The US suffers from the strong grip of huge but inefficient health insurance companies and powerful medical interests, which have raised spending, but caused millions of poor Americans to fall through the health safety net. The power of the medical lobbies was seen in debates over President Barack Obama's efforts to bring affordable health care to ordinary Americans.

There is no doubt about the growing scale of medical tourism, but much dispute about the hard numbers. Hodges writes of "hundreds of thousands of individuals travelling to and from every continent for care every year" and puts the value of the business at US$20 billion to US$35 billion. German professor Helmut Wachowiak says it is worth up to US$60 billion and is growing at 20 per cent a year.

That does not include the costs of flights or other expenses in going for treatment. The growing business of medical tourism has even spawned a website, mymedholiday.com

The business is so big and booming that the Organisation for Economic Co-operation and Development recently published a 55-page review of it.

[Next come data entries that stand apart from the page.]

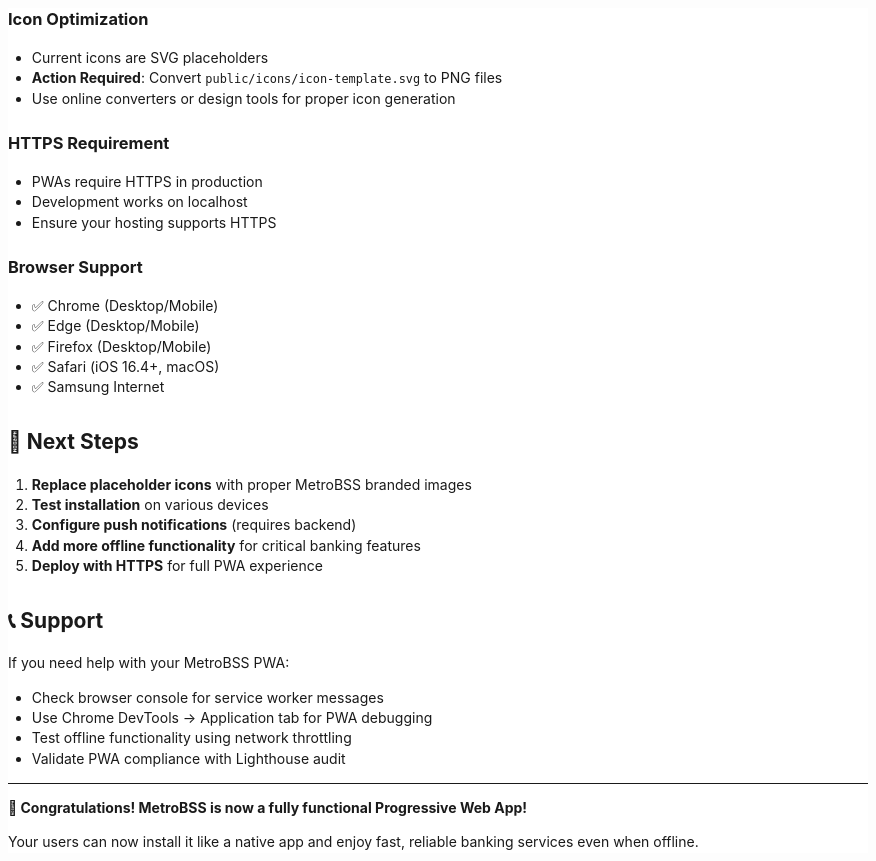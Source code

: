 ### Icon Optimization
- Current icons are SVG placeholders
- **Action Required**: Convert `public/icons/icon-template.svg` to PNG files
- Use online converters or design tools for proper icon generation

### HTTPS Requirement
- PWAs require HTTPS in production
- Development works on localhost
- Ensure your hosting supports HTTPS

### Browser Support
- ✅ Chrome (Desktop/Mobile)
- ✅ Edge (Desktop/Mobile)  
- ✅ Firefox (Desktop/Mobile)
- ✅ Safari (iOS 16.4+, macOS)
- ✅ Samsung Internet

## 🔗 Next Steps

1. **Replace placeholder icons** with proper MetroBSS branded images
2. **Test installation** on various devices
3. **Configure push notifications** (requires backend)
4. **Add more offline functionality** for critical banking features
5. **Deploy with HTTPS** for full PWA experience

## 📞 Support

If you need help with your MetroBSS PWA:
- Check browser console for service worker messages
- Use Chrome DevTools → Application tab for PWA debugging  
- Test offline functionality using network throttling
- Validate PWA compliance with Lighthouse audit

---

**🎉 Congratulations! MetroBSS is now a fully functional Progressive Web App!** 

Your users can now install it like a native app and enjoy fast, reliable banking services even when offline.
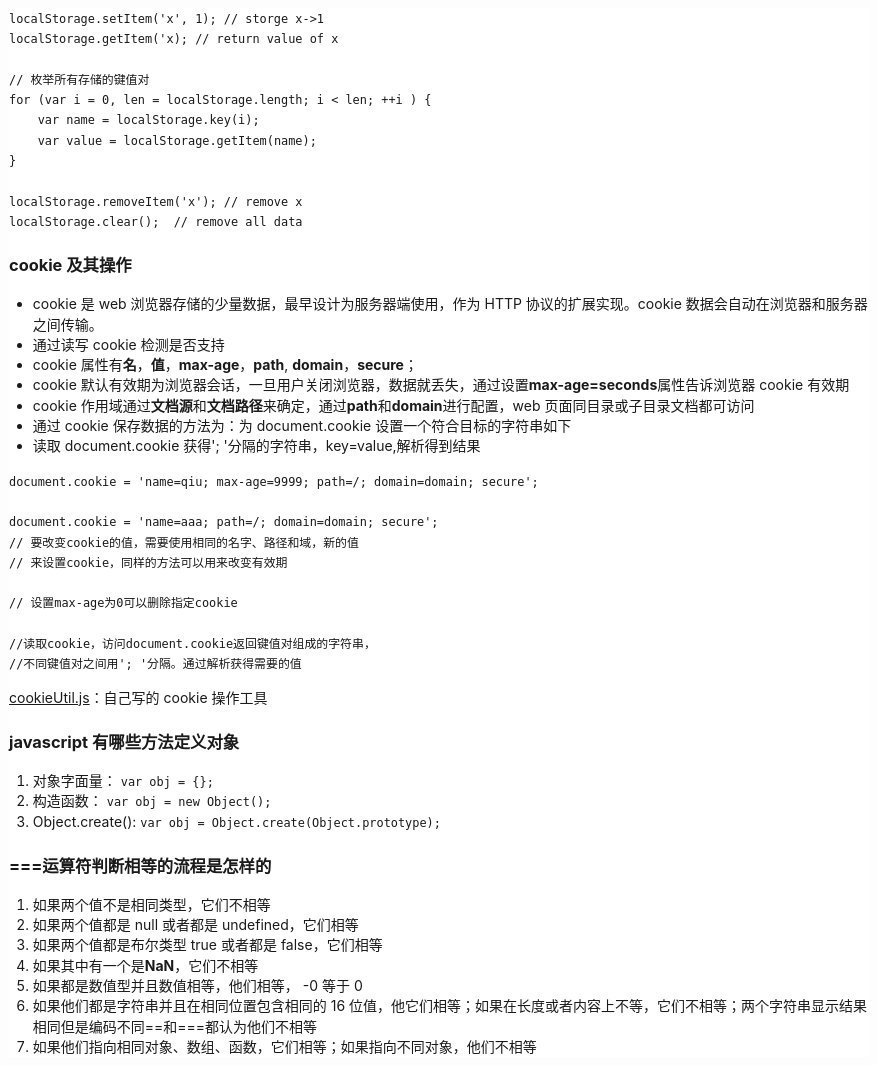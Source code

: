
 ```
localStorage.setItem('x', 1); // storge x->1
localStorage.getItem('x); // return value of x

// 枚举所有存储的键值对
for (var i = 0, len = localStorage.length; i < len; ++i ) {
    var name = localStorage.key(i);
    var value = localStorage.getItem(name);
}

localStorage.removeItem('x'); // remove x
localStorage.clear();  // remove all data
```

### cookie 及其操作

- cookie 是 web 浏览器存储的少量数据，最早设计为服务器端使用，作为 HTTP 协议的扩展实现。cookie 数据会自动在浏览器和服务器之间传输。
- 通过读写 cookie 检测是否支持
- cookie 属性有**名**，**值**，**max-age**，**path**, **domain**，**secure**；
- cookie 默认有效期为浏览器会话，一旦用户关闭浏览器，数据就丢失，通过设置**max-age=seconds**属性告诉浏览器 cookie 有效期
- cookie 作用域通过**文档源**和**文档路径**来确定，通过**path**和**domain**进行配置，web 页面同目录或子目录文档都可访问
- 通过 cookie 保存数据的方法为：为 document.cookie 设置一个符合目标的字符串如下
- 读取 document.cookie 获得'; '分隔的字符串，key=value,解析得到结果

```
document.cookie = 'name=qiu; max-age=9999; path=/; domain=domain; secure';

document.cookie = 'name=aaa; path=/; domain=domain; secure';
// 要改变cookie的值，需要使用相同的名字、路径和域，新的值
// 来设置cookie，同样的方法可以用来改变有效期

// 设置max-age为0可以删除指定cookie

//读取cookie，访问document.cookie返回键值对组成的字符串，
//不同键值对之间用'; '分隔。通过解析获得需要的值
```

[cookieUtil.js](https://github.com/qiu-deqing/google/blob/master/module/js/cookieUtil.js)：自己写的 cookie 操作工具

### javascript 有哪些方法定义对象

1. 对象字面量： `var obj = {};`
2. 构造函数： `var obj = new Object();`
3. Object.create(): `var obj = Object.create(Object.prototype);`

### ===运算符判断相等的流程是怎样的

1. 如果两个值不是相同类型，它们不相等
2. 如果两个值都是 null 或者都是 undefined，它们相等
3. 如果两个值都是布尔类型 true 或者都是 false，它们相等
4. 如果其中有一个是**NaN**，它们不相等
5. 如果都是数值型并且数值相等，他们相等， -0 等于 0
6. 如果他们都是字符串并且在相同位置包含相同的 16 位值，他它们相等；如果在长度或者内容上不等，它们不相等；两个字符串显示结果相同但是编码不同==和===都认为他们不相等
7. 如果他们指向相同对象、数组、函数，它们相等；如果指向不同对象，他们不相等
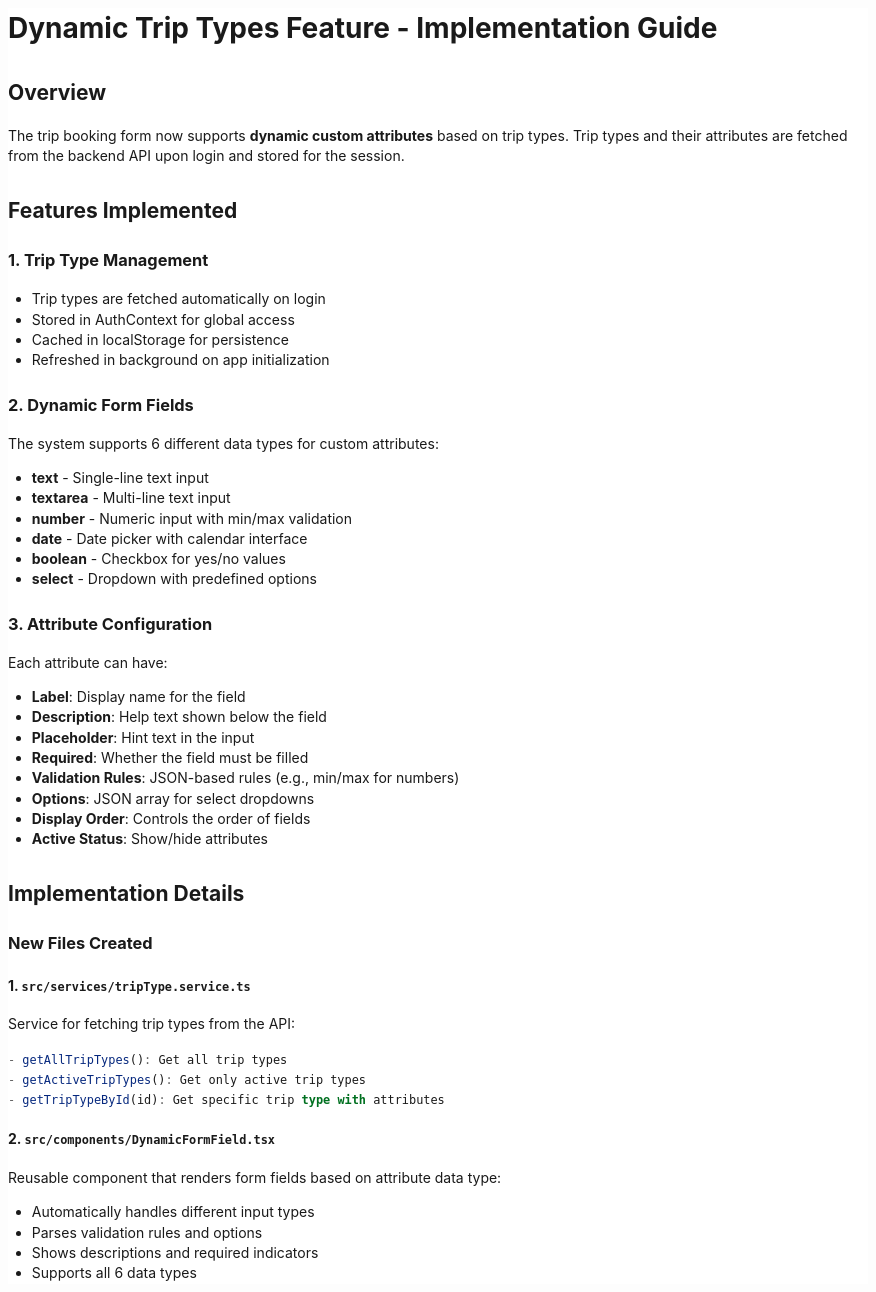 # Dynamic Trip Types Feature - Implementation Guide

## Overview
The trip booking form now supports **dynamic custom attributes** based on trip types. Trip types and their attributes are fetched from the backend API upon login and stored for the session.

## Features Implemented

### 1. **Trip Type Management**
- Trip types are fetched automatically on login
- Stored in AuthContext for global access
- Cached in localStorage for persistence
- Refreshed in background on app initialization

### 2. **Dynamic Form Fields**
The system supports 6 different data types for custom attributes:
- **text** - Single-line text input
- **textarea** - Multi-line text input
- **number** - Numeric input with min/max validation
- **date** - Date picker with calendar interface
- **boolean** - Checkbox for yes/no values
- **select** - Dropdown with predefined options

### 3. **Attribute Configuration**
Each attribute can have:
- **Label**: Display name for the field
- **Description**: Help text shown below the field
- **Placeholder**: Hint text in the input
- **Required**: Whether the field must be filled
- **Validation Rules**: JSON-based rules (e.g., min/max for numbers)
- **Options**: JSON array for select dropdowns
- **Display Order**: Controls the order of fields
- **Active Status**: Show/hide attributes

## Implementation Details

### New Files Created

#### 1. `src/services/tripType.service.ts`
Service for fetching trip types from the API:
```typescript
- getAllTripTypes(): Get all trip types
- getActiveTripTypes(): Get only active trip types
- getTripTypeById(id): Get specific trip type with attributes
```

#### 2. `src/components/DynamicFormField.tsx`
Reusable component that renders form fields based on attribute data type:
- Automatically handles different input types
- Parses validation rules and options
- Shows descriptions and required indicators
- Supports all 6 data types
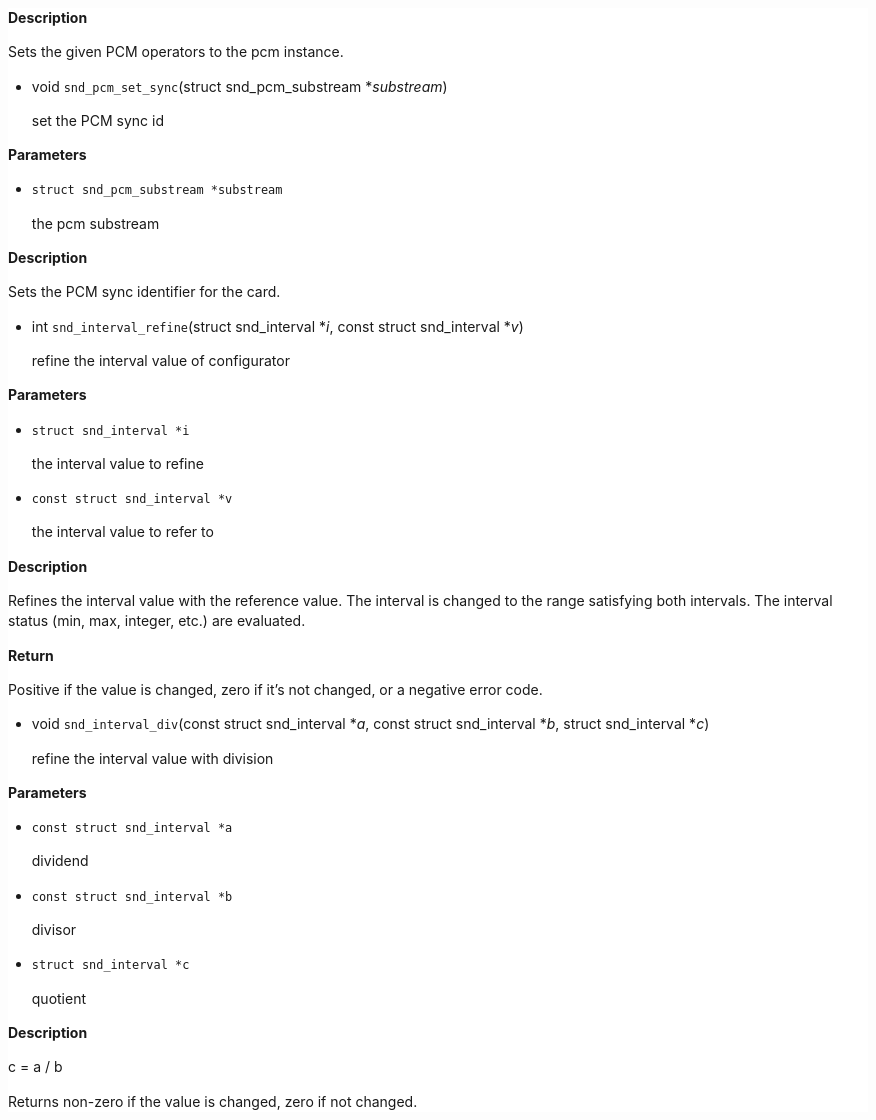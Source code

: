 **Description**

Sets the given PCM operators to the pcm instance.

- void `snd_pcm_set_sync`(struct snd_pcm_substream **substream*)

  set the PCM sync id

**Parameters**

- `struct snd_pcm_substream *substream`

  the pcm substream

**Description**

Sets the PCM sync identifier for the card.

- int `snd_interval_refine`(struct snd_interval **i*, const struct snd_interval **v*)

  refine the interval value of configurator

**Parameters**

- `struct snd_interval *i`

  the interval value to refine

- `const struct snd_interval *v`

  the interval value to refer to

**Description**

Refines the interval value with the reference value. The interval is changed to the range satisfying both intervals. The interval status (min, max, integer, etc.) are evaluated.

**Return**

Positive if the value is changed, zero if it’s not changed, or a negative error code.

- void `snd_interval_div`(const struct snd_interval **a*, const struct snd_interval **b*, struct snd_interval **c*)

  refine the interval value with division

**Parameters**

- `const struct snd_interval *a`

  dividend

- `const struct snd_interval *b`

  divisor

- `struct snd_interval *c`

  quotient

**Description**

c = a / b

Returns non-zero if the value is changed, zero if not changed.
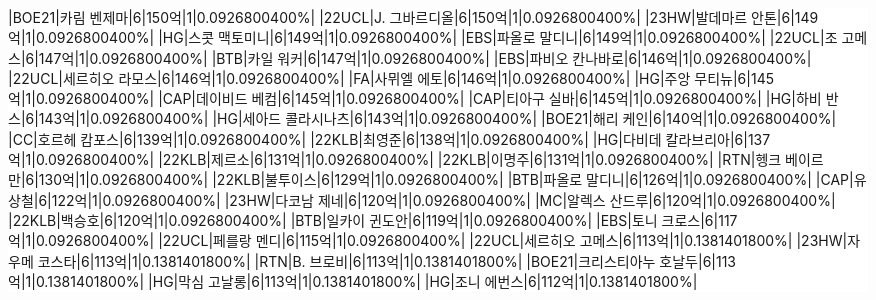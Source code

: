 |BOE21|카림 벤제마|6|150억|1|0.0926800400%|
|22UCL|J. 그바르디올|6|150억|1|0.0926800400%|
|23HW|발데마르 안톤|6|149억|1|0.0926800400%|
|HG|스콧 맥토미니|6|149억|1|0.0926800400%|
|EBS|파올로 말디니|6|149억|1|0.0926800400%|
|22UCL|조 고메스|6|147억|1|0.0926800400%|
|BTB|카일 워커|6|147억|1|0.0926800400%|
|EBS|파비오 칸나바로|6|146억|1|0.0926800400%|
|22UCL|세르히오 라모스|6|146억|1|0.0926800400%|
|FA|사뮈엘 에토|6|146억|1|0.0926800400%|
|HG|주앙 무티뉴|6|145억|1|0.0926800400%|
|CAP|데이비드 베컴|6|145억|1|0.0926800400%|
|CAP|티아구 실바|6|145억|1|0.0926800400%|
|HG|하비 반스|6|143억|1|0.0926800400%|
|HG|세아드 콜라시나츠|6|143억|1|0.0926800400%|
|BOE21|해리 케인|6|140억|1|0.0926800400%|
|CC|호르헤 캄포스|6|139억|1|0.0926800400%|
|22KLB|최영준|6|138억|1|0.0926800400%|
|HG|다비데 칼라브리아|6|137억|1|0.0926800400%|
|22KLB|제르소|6|131억|1|0.0926800400%|
|22KLB|이명주|6|131억|1|0.0926800400%|
|RTN|헹크 베이르만|6|130억|1|0.0926800400%|
|22KLB|불투이스|6|129억|1|0.0926800400%|
|BTB|파올로 말디니|6|126억|1|0.0926800400%|
|CAP|유상철|6|122억|1|0.0926800400%|
|23HW|다코남 제네|6|120억|1|0.0926800400%|
|MC|알렉스 산드루|6|120억|1|0.0926800400%|
|22KLB|백승호|6|120억|1|0.0926800400%|
|BTB|일카이 귄도안|6|119억|1|0.0926800400%|
|EBS|토니 크로스|6|117억|1|0.0926800400%|
|22UCL|페를랑 멘디|6|115억|1|0.0926800400%|
|22UCL|세르히오 고메스|6|113억|1|0.1381401800%|
|23HW|자우메 코스타|6|113억|1|0.1381401800%|
|RTN|B. 브로비|6|113억|1|0.1381401800%|
|BOE21|크리스티아누 호날두|6|113억|1|0.1381401800%|
|HG|막심 고날롱|6|113억|1|0.1381401800%|
|HG|조니 에번스|6|112억|1|0.1381401800%|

It said: "Whilst there is an increasing amount written on the subject of medical tourism, such material is hardly ever evidence based," adding that "We can narrow down the numbers of medical tourists worldwide as lying somewhere between 60,000 and 50 million!"

The OECD showed that many common medical operations cost as little as 10 per cent to 25 per cent of US prices in India, Thailand, Singapore, Mexico and Poland. It said cheap flights and the explosion of information via the internet are helping to promote medical tourism. But there should also be a health warning attached to medical travel.

Its promoters include not only doctors and hospitals in host countries, but websites, insurance companies, brokers, financial services firms, travel and hospitality services companies, the media and the advertising business.

Unlike in a patient's home country, where doctors or a health service function as gatekeepers, patients going abroad normally have to take decisions via the internet without a chance to check outcomes or infection rates. Medical tourism providers get paid for performing their services, not for improving health.

The best medical tourism providers are excellent, such as the Bumrungrad or St Louis in Thailand, or Raffles in Singapore, but the quality of others varies.

The OECD report tries to establish a common platform on which standards and regulations may be based, not least to ensure that patients' treatments can be checked and spread of disease and hazardous micro-organisms prevented. But its report concludes that "there is a pressing need to explore further as to whether medical tourism is virus, symptom or cure".